_Exercise inputs:_
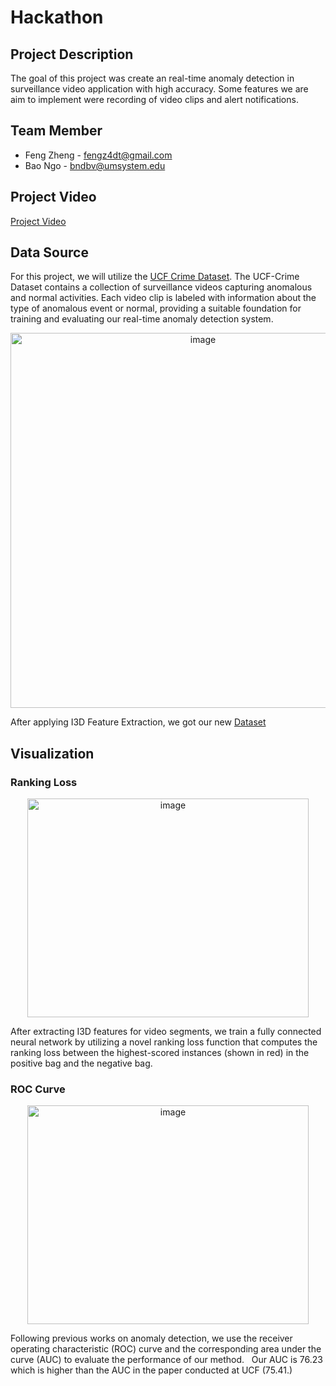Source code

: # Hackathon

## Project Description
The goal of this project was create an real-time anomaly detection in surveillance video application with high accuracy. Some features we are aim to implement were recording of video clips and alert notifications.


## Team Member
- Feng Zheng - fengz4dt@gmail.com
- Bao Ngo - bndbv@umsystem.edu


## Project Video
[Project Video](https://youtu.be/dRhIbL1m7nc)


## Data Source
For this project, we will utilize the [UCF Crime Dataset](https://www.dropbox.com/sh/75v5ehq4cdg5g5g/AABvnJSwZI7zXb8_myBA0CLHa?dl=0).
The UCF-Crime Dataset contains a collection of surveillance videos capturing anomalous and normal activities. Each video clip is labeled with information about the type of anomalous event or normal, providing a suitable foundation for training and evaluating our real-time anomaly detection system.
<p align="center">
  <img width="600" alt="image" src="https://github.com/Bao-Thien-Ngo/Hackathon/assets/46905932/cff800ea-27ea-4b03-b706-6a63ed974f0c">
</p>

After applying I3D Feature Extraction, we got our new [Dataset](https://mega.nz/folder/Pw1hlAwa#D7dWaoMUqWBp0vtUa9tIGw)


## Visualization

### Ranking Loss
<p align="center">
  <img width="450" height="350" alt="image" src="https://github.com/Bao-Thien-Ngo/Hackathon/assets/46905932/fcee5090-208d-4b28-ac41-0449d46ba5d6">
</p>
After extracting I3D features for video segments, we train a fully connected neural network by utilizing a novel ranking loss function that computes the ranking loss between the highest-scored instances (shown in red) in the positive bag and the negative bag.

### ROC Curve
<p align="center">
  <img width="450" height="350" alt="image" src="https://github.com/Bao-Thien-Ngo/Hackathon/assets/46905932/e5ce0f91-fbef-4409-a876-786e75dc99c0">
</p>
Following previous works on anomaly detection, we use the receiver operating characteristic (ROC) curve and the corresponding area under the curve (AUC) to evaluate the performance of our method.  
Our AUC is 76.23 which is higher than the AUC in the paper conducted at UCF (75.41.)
* * *
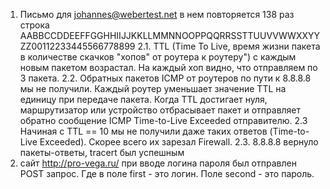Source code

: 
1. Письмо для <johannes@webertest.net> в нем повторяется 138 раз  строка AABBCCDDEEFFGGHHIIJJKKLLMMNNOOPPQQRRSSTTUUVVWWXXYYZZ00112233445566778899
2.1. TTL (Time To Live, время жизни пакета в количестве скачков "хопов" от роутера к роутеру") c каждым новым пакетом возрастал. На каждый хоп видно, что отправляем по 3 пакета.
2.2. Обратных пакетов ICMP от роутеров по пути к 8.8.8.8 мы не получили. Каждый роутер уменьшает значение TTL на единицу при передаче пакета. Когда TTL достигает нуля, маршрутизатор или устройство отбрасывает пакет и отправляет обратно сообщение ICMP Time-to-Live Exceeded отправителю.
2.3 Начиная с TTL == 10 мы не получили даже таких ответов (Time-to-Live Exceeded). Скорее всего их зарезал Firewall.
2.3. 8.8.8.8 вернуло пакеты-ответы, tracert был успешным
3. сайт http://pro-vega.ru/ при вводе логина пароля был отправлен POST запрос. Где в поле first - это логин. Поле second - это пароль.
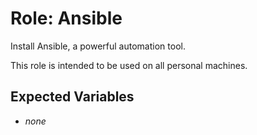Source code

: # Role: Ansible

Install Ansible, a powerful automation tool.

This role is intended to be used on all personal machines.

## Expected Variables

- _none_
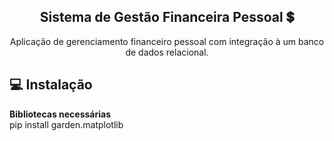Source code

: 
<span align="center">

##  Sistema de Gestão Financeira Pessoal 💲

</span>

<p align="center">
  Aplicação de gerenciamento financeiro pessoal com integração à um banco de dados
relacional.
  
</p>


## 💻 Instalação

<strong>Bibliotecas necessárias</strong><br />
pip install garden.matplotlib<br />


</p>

_Problem to work on:_ Find every line above that includes the word "with" and report only how many there are.

_Expected output:_ 2